The Democrats tried to link their subpoena of McGahn to a separate request for secret grand jury information from the Russia investigation, after the Justice Department accused them of trying to “game the system.”
Normally cases are assigned to judges randomly, which the DOJ said is meant to keep parties from “attempting to game the system” by “shopping” for a judge they like. But in a court filing, the department alleged the Democrat-controlled House Judiciary Committee was trying to do just that by exploiting an exception that allows “related” cases to be heard by the same judge.
In this case, the DOJ said the panel improperly sought to connect the McGahn case to the grand jury case — simply because they’re both part of their investigation of President Trump.
“At first blush, the House Judiciary Committee’s view that the related case rule applies is understandable,” D.C. District Court Chief Judge Beryl Howell wrote in her order rejecting the bid. “Nonetheless, closer examination demonstrates that these connections between the two cases are too superficial and attenuated for the McGahn Subpoena Case to qualify.”

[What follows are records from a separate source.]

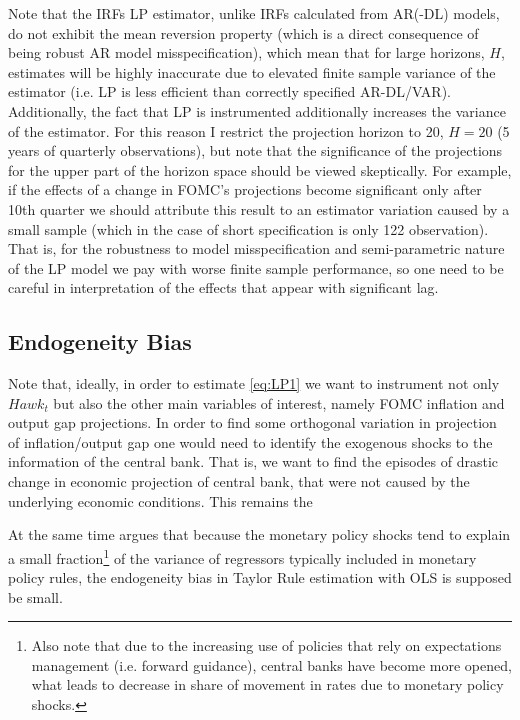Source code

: \documentclass[11pt]{article}
\begin{document}
Note that the IRFs LP estimator, unlike IRFs calculated from AR(-DL) models, do not exhibit the mean reversion property (which is a direct consequence of being robust AR model misspecification), which mean that for large horizons, $H$, estimates will be highly inaccurate due to elevated finite sample variance of the estimator (i.e. LP is less efficient than correctly specified AR-DL/VAR). 
Additionally, the fact that LP is instrumented additionally increases the variance of the estimator.
For this reason I restrict the projection horizon to 20, $H=20$ (5 years of quarterly observations), but note that the significance of the projections for the upper part of the horizon space should be viewed skeptically. 
For example, if the effects of a change in FOMC's projections become significant only after 10th quarter we should attribute this result to an estimator variation caused by a small sample (which in the case of short specification is only 122 observation).
That is, for the robustness to model misspecification and semi-parametric nature of the LP model we pay with worse finite sample performance, so one need to be careful in interpretation of the effects that appear with significant lag. 


\subsection{Endogeneity Bias}

Note that, ideally, in order to estimate \vref{eq:LP1} we want to instrument not only $\mathit{Hawk}_{t}$ but also the other main variables of interest, namely FOMC inflation and output gap projections. 
In order to find some orthogonal variation in projection of inflation/output gap one would need to identify the exogenous shocks to the information of the central bank. 
That is, we want to find the episodes of drastic change in economic projection of central bank, that were not caused by the underlying economic conditions. 
This remains the 


At the same time \citet{Carvalho2021} argues that because the monetary policy shocks tend to explain a small fraction\footnote{Also note that due to the increasing use of policies that rely on expectations management (i.e. forward guidance), central banks have become more opened, what leads to decrease in share of movement in rates due to monetary policy shocks.} of the variance of regressors typically included in monetary policy rules, the endogeneity bias in Taylor Rule estimation with OLS is supposed be small.
\end{document}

Howell, who is currently assigned to the grand jury case, agreed with the DOJ’s argument that the committee’s request to unseal secret grand jury information from former special counsel Robert Mueller’s probe has to do with the application of the law under the Federal Rules of Criminal Procedure, while the McGahn case is a civil matter dealing with enforcing a subpoena where immunity has been asserted.
DOJ Says the Two Cases Are Unrelated
Regarding the case of McGahn refusing the Committee’s subpoena, the DOJ argued in its court filing, that “This later-filed, subpoena-enforcement suit involves no issues of fact or law common to the earlier Grand Jury application, nor does it focus on a common event or transaction such that the matters would be ‘related.’”

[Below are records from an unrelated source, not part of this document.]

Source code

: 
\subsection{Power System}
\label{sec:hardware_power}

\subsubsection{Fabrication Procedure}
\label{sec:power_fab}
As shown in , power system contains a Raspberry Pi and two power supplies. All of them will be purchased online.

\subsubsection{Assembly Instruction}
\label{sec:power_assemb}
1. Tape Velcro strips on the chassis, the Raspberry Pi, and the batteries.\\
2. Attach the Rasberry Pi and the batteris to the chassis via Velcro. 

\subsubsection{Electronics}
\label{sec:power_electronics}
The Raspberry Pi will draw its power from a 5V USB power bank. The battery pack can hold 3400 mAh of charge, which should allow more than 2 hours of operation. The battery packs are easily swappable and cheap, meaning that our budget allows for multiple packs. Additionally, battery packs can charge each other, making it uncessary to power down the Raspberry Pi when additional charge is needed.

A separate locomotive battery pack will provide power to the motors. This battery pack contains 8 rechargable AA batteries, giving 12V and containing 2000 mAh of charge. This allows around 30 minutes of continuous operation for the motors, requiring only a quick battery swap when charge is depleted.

The House Judiciary Committee claimed that the cases are related because they both tie into what they are now calling an “impeachment investigation” of Trump. Their complaint against McGahn calls him the “most important witness, other than the President, to the key events that are the focus of the Judiciary Committee’s investigation into Russian interference in the 2016 presidential election.
The DOJ, however, successfully argued that the term “related” refers to cases that have “common issues of fact” or stem from a “common event or transaction.” They claimed the committee “gets it backwards” because they are “trying to relate completely unrelated cases simply because it filed them in service of its overarching desire to bring various matters together in its investigation of the President.”
The McGahn case will now be transferred to the Calendar and Case Management Committee to be randomly reassigned.